[GOAL OF THE EXERCISE]
In the entries below, find each line with the word "crfpp" and pull it out.

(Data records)

=== Section Start ===

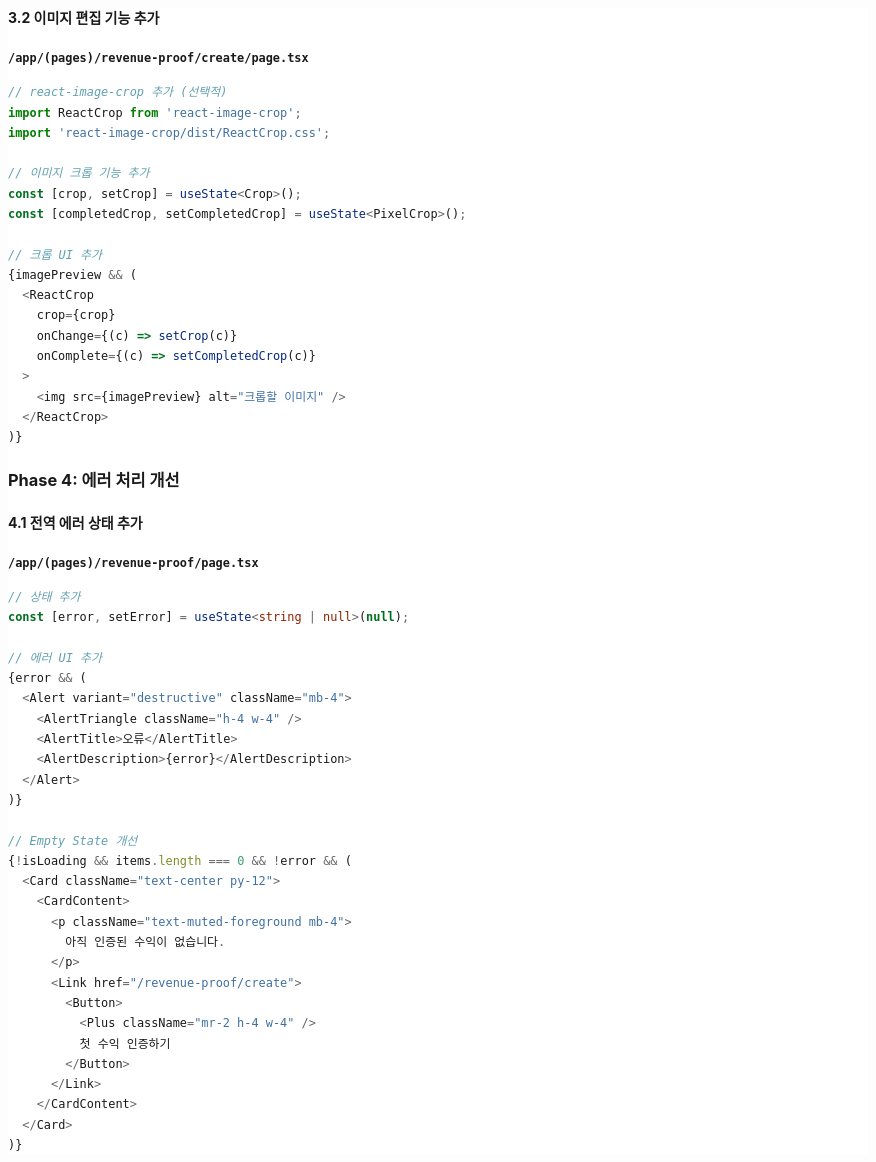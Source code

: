 #### 3.2 이미지 편집 기능 추가

**`/app/(pages)/revenue-proof/create/page.tsx`**
```typescript
// react-image-crop 추가 (선택적)
import ReactCrop from 'react-image-crop';
import 'react-image-crop/dist/ReactCrop.css';

// 이미지 크롭 기능 추가
const [crop, setCrop] = useState<Crop>();
const [completedCrop, setCompletedCrop] = useState<PixelCrop>();

// 크롭 UI 추가
{imagePreview && (
  <ReactCrop
    crop={crop}
    onChange={(c) => setCrop(c)}
    onComplete={(c) => setCompletedCrop(c)}
  >
    <img src={imagePreview} alt="크롭할 이미지" />
  </ReactCrop>
)}
```

### Phase 4: 에러 처리 개선

#### 4.1 전역 에러 상태 추가

**`/app/(pages)/revenue-proof/page.tsx`**
```typescript
// 상태 추가
const [error, setError] = useState<string | null>(null);

// 에러 UI 추가
{error && (
  <Alert variant="destructive" className="mb-4">
    <AlertTriangle className="h-4 w-4" />
    <AlertTitle>오류</AlertTitle>
    <AlertDescription>{error}</AlertDescription>
  </Alert>
)}

// Empty State 개선
{!isLoading && items.length === 0 && !error && (
  <Card className="text-center py-12">
    <CardContent>
      <p className="text-muted-foreground mb-4">
        아직 인증된 수익이 없습니다.
      </p>
      <Link href="/revenue-proof/create">
        <Button>
          <Plus className="mr-2 h-4 w-4" />
          첫 수익 인증하기
        </Button>
      </Link>
    </CardContent>
  </Card>
)}
```
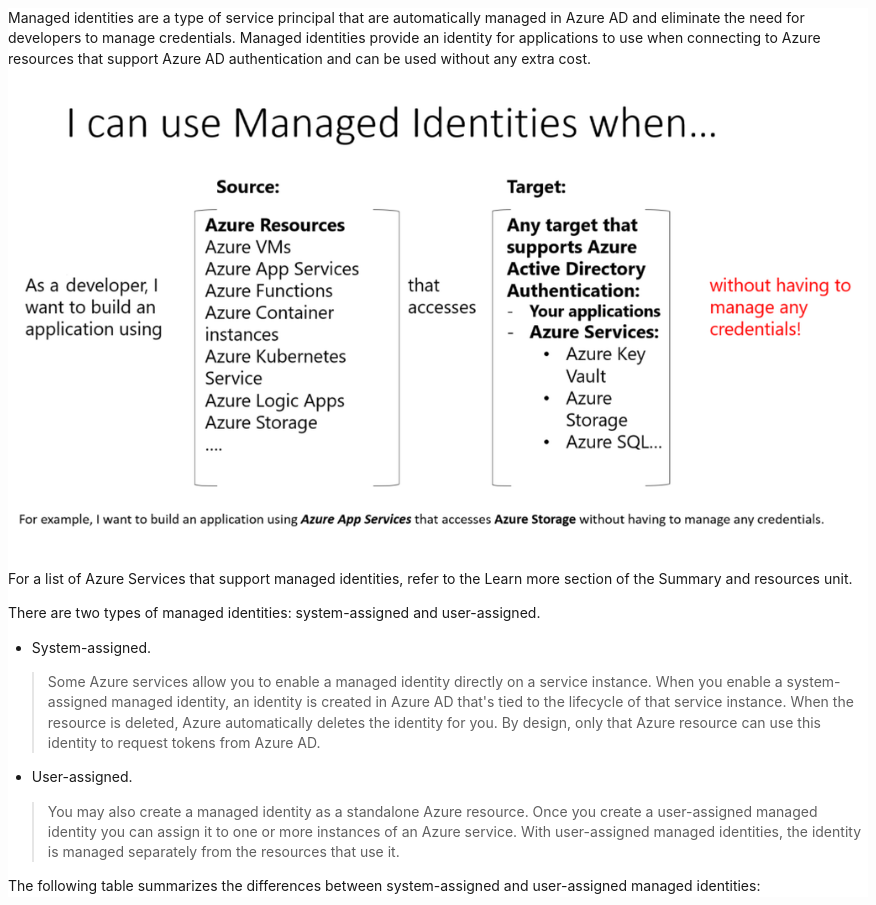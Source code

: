 Managed identities are a type of service principal that are automatically managed in Azure AD and eliminate the need for developers to manage credentials. Managed identities provide an identity for applications to use when connecting to Azure resources that support Azure AD authentication and can be used without any extra cost.

![img](img/m02-01_05.png)

For a list of Azure Services that support managed identities, refer to the Learn more section of the Summary and resources unit. 
 
There are two types of managed identities: system-assigned and user-assigned. 
- System-assigned.  
> Some Azure services allow you to enable a managed identity directly on a service instance. When you enable a system-assigned managed identity, an identity is created in Azure AD that's tied to the lifecycle of that service instance. When the resource is deleted, Azure automatically deletes the identity for you. By design, only that Azure resource can use this identity to request tokens from Azure AD. 
- User-assigned.  
> You may also create a managed identity as a standalone Azure resource. Once you create a user-assigned managed identity you can assign it to one or more instances of an Azure service. With user-assigned managed identities, the identity is managed separately from the resources that use it. 

The following table summarizes the differences between system-assigned and user-assigned managed identities: 
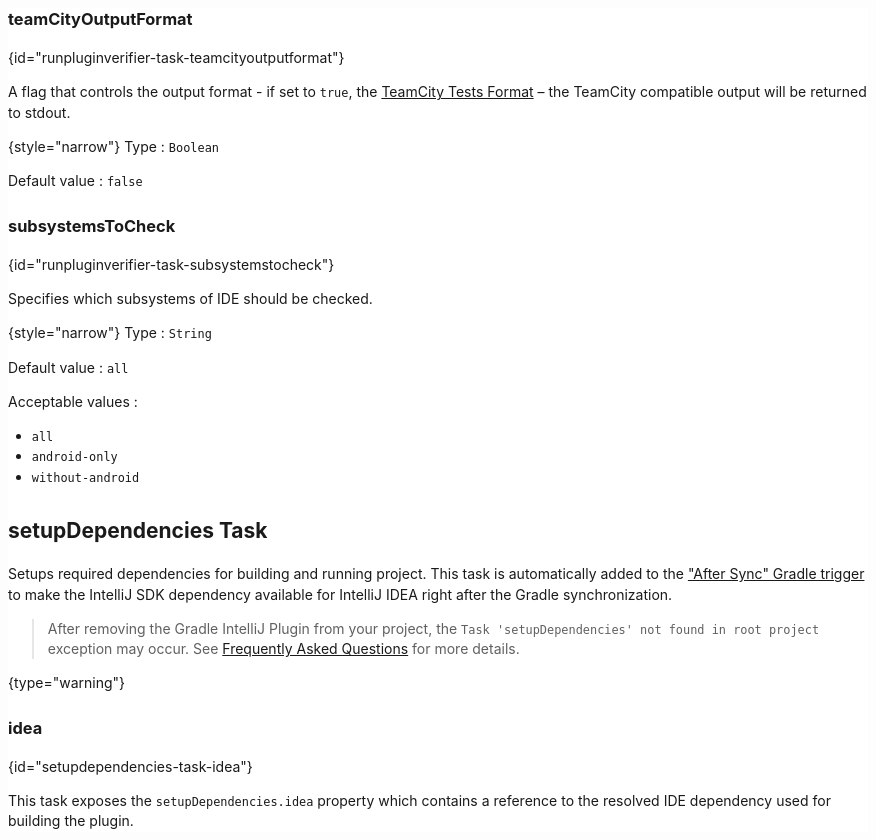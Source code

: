
### teamCityOutputFormat
{id="runpluginverifier-task-teamcityoutputformat"}

A flag that controls the output format - if set to `true`, the [TeamCity Tests Format](https://www.jetbrains.com/help/teamcity/service-messages.html) – the TeamCity compatible output will be returned to stdout.

{style="narrow"}
Type
: `Boolean`

Default value
: `false`


### subsystemsToCheck
{id="runpluginverifier-task-subsystemstocheck"}

Specifies which subsystems of IDE should be checked.

{style="narrow"}
Type
: `String`

Default value
: `all`

Acceptable values
:
- `all`
- `android-only`
- `without-android`


## setupDependencies Task
Setups required dependencies for building and running project.
This task is automatically added to the ["After Sync" Gradle trigger](https://www.jetbrains.com/help/idea/work-with-gradle-tasks.html#config_triggers_gradle) to make the IntelliJ SDK dependency available for IntelliJ IDEA right after the Gradle synchronization.

> After removing the Gradle IntelliJ Plugin from your project, the `Task 'setupDependencies' not found in root project` exception may occur.
> See [Frequently Asked Questions](tools_gradle_intellij_plugin_faq.md#task-setupdependencies-not-found-in-root-project) for more details.
>
{type="warning"}


### idea
{id="setupdependencies-task-idea"}

This task exposes the `setupDependencies.idea` property which contains a reference to the resolved IDE dependency used for building the plugin.
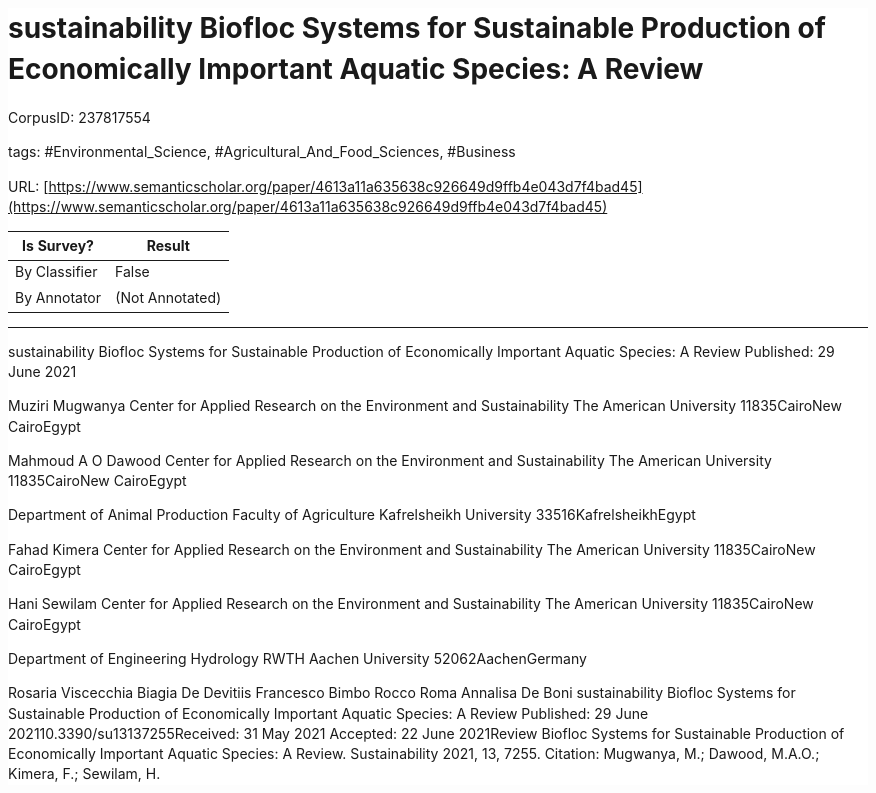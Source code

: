 # sustainability Biofloc Systems for Sustainable Production of Economically Important Aquatic Species: A Review

CorpusID: 237817554
 
tags: #Environmental_Science, #Agricultural_And_Food_Sciences, #Business

URL: [https://www.semanticscholar.org/paper/4613a11a635638c926649d9ffb4e043d7f4bad45](https://www.semanticscholar.org/paper/4613a11a635638c926649d9ffb4e043d7f4bad45)
 
| Is Survey?        | Result          |
| ----------------- | --------------- |
| By Classifier     | False |
| By Annotator      | (Not Annotated) |

---

sustainability Biofloc Systems for Sustainable Production of Economically Important Aquatic Species: A Review
Published: 29 June 2021

Muziri Mugwanya 
Center for Applied Research on the Environment and Sustainability
The American University
11835CairoNew CairoEgypt

Mahmoud A O Dawood 
Center for Applied Research on the Environment and Sustainability
The American University
11835CairoNew CairoEgypt

Department of Animal Production
Faculty of Agriculture
Kafrelsheikh University
33516KafrelsheikhEgypt

Fahad Kimera 
Center for Applied Research on the Environment and Sustainability
The American University
11835CairoNew CairoEgypt

Hani Sewilam 
Center for Applied Research on the Environment and Sustainability
The American University
11835CairoNew CairoEgypt

Department of Engineering Hydrology
RWTH Aachen University
52062AachenGermany

Rosaria Viscecchia 
Biagia De Devitiis 
Francesco Bimbo 
Rocco Roma 
Annalisa De Boni 
sustainability Biofloc Systems for Sustainable Production of Economically Important Aquatic Species: A Review
Published: 29 June 202110.3390/su13137255Received: 31 May 2021 Accepted: 22 June 2021Review Biofloc Systems for Sustainable Production of Economically Important Aquatic Species: A Review. Sustainability 2021, 13, 7255.
Citation: Mugwanya, M.; Dawood, M.A.O.; Kimera, F.; Sewilam, H.
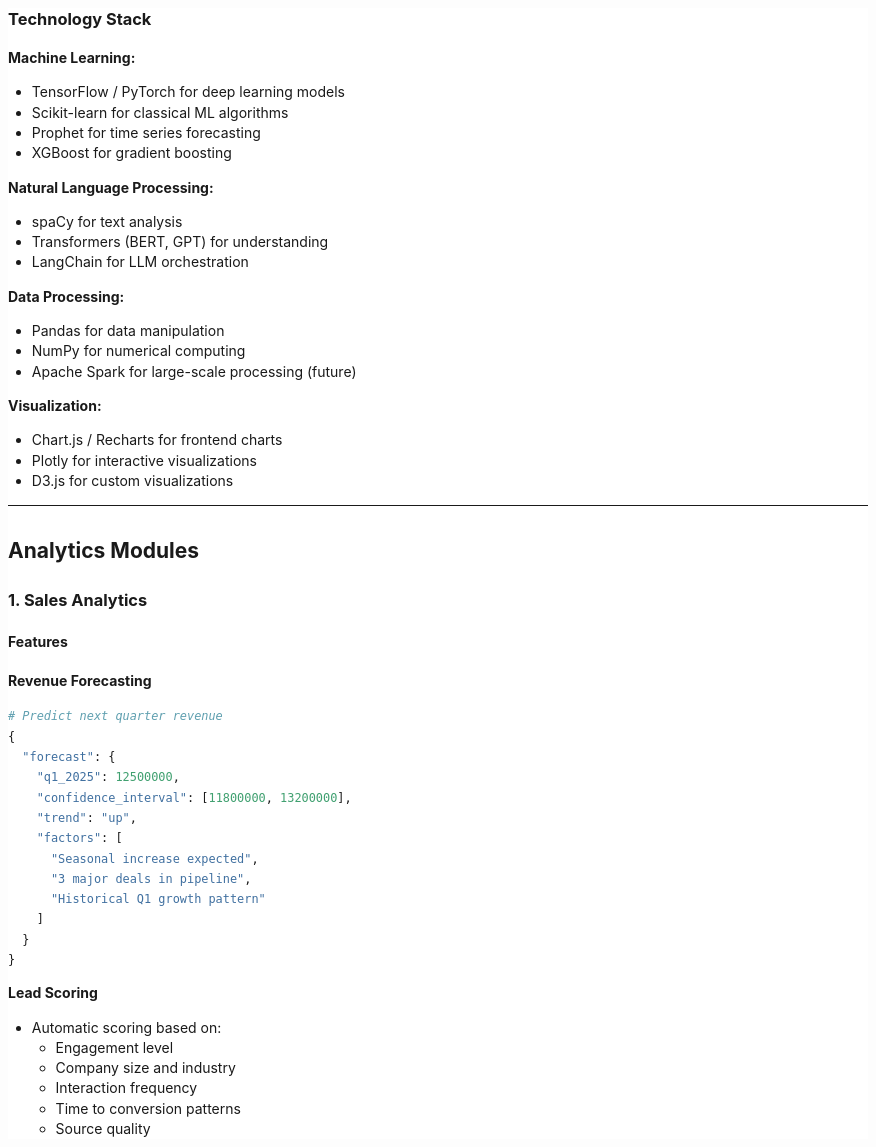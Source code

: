 ### Technology Stack

**Machine Learning:**
- TensorFlow / PyTorch for deep learning models
- Scikit-learn for classical ML algorithms
- Prophet for time series forecasting
- XGBoost for gradient boosting

**Natural Language Processing:**
- spaCy for text analysis
- Transformers (BERT, GPT) for understanding
- LangChain for LLM orchestration

**Data Processing:**
- Pandas for data manipulation
- NumPy for numerical computing
- Apache Spark for large-scale processing (future)

**Visualization:**
- Chart.js / Recharts for frontend charts
- Plotly for interactive visualizations
- D3.js for custom visualizations

---

## Analytics Modules

### 1. Sales Analytics

#### Features

**Revenue Forecasting**
```python
# Predict next quarter revenue
{
  "forecast": {
    "q1_2025": 12500000,
    "confidence_interval": [11800000, 13200000],
    "trend": "up",
    "factors": [
      "Seasonal increase expected",
      "3 major deals in pipeline",
      "Historical Q1 growth pattern"
    ]
  }
}
```

**Lead Scoring**
- Automatic scoring based on:
  - Engagement level
  - Company size and industry
  - Interaction frequency
  - Time to conversion patterns
  - Source quality
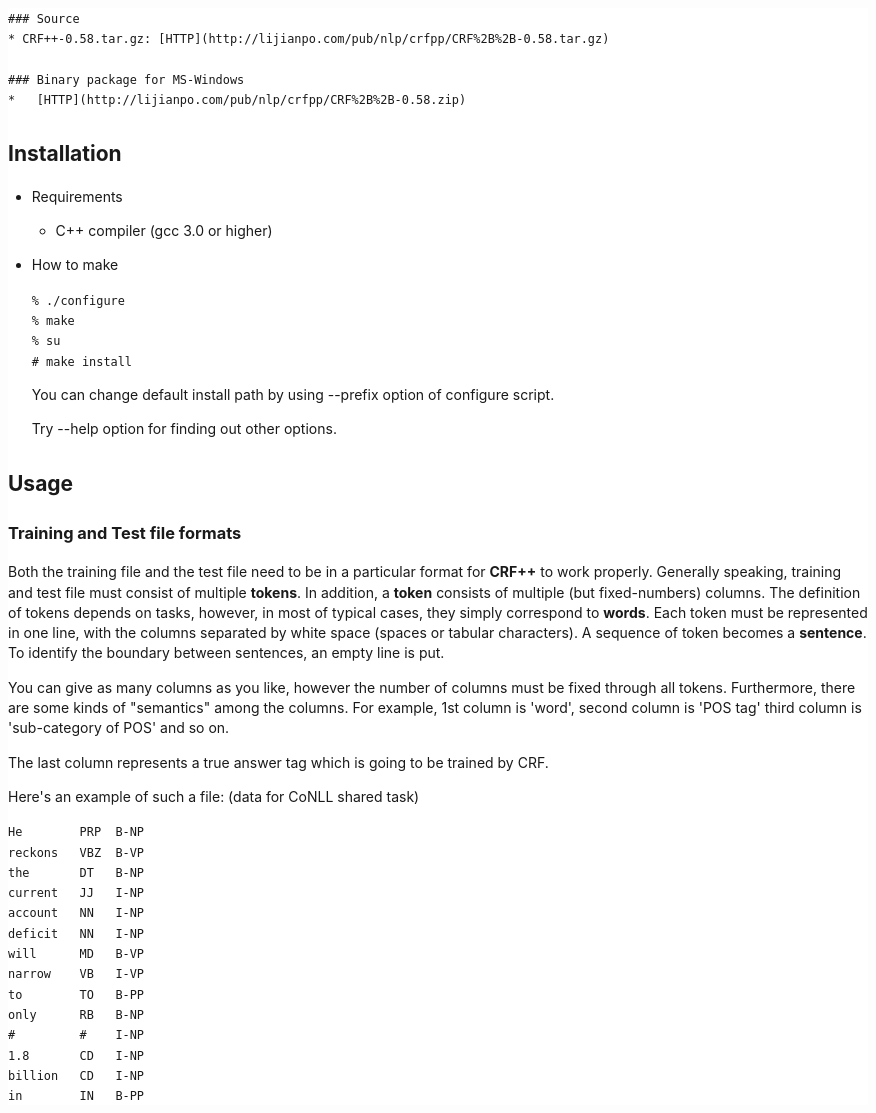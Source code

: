     ### Source
    * CRF++-0.58.tar.gz: [HTTP](http://lijianpo.com/pub/nlp/crfpp/CRF%2B%2B-0.58.tar.gz)

    ### Binary package for MS-Windows
    *   [HTTP](http://lijianpo.com/pub/nlp/crfpp/CRF%2B%2B-0.58.zip)

## Installation

*   Requirements

    *   C++ compiler (gcc 3.0 or higher)
*   How to make

        % ./configure
        % make
        % su
        # make install

    You can change default install path by using --prefix option of configure script.
    
    Try --help option for finding out other options.

## Usage

### Training and Test file formats

Both the training file and the test file need to be in a particular format for **CRF++** to work properly.
Generally speaking, training and test file must consist of multiple **tokens**. In addition, a **token**
consists of multiple (but fixed-numbers) columns. The definition of tokens depends on tasks, however, in 
most of typical cases, they simply correspond to **words**. Each token must be represented in one line,
with the columns separated by white space (spaces or tabular characters). A sequence of token becomes a
**sentence**. To identify the boundary between sentences, an empty line is put.

You can give as many columns as you like, however the
number of columns must be fixed through all tokens.
Furthermore, there are some kinds of "semantics" among the
columns. For example, 1st column is 'word', second column
is 'POS tag' third column is 'sub-category of POS' and so on.

The last column represents a true answer tag which is going to be trained by CRF.

Here's an example of such a file: (data for CoNLL shared task)

    He        PRP  B-NP
    reckons   VBZ  B-VP
    the       DT   B-NP
    current   JJ   I-NP
    account   NN   I-NP
    deficit   NN   I-NP
    will      MD   B-VP
    narrow    VB   I-VP
    to        TO   B-PP
    only      RB   B-NP
    #         #    I-NP
    1.8       CD   I-NP
    billion   CD   I-NP
    in        IN   B-PP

=== Section End ===

[ANSWER TO THIS PROBLEM]
    * CRF++-0.58.tar.gz: [HTTP](http://lijianpo.com/pub/nlp/crfpp/CRF%2B%2B-0.58.tar.gz)
    *   [HTTP](http://lijianpo.com/pub/nlp/crfpp/CRF%2B%2B-0.58.zip)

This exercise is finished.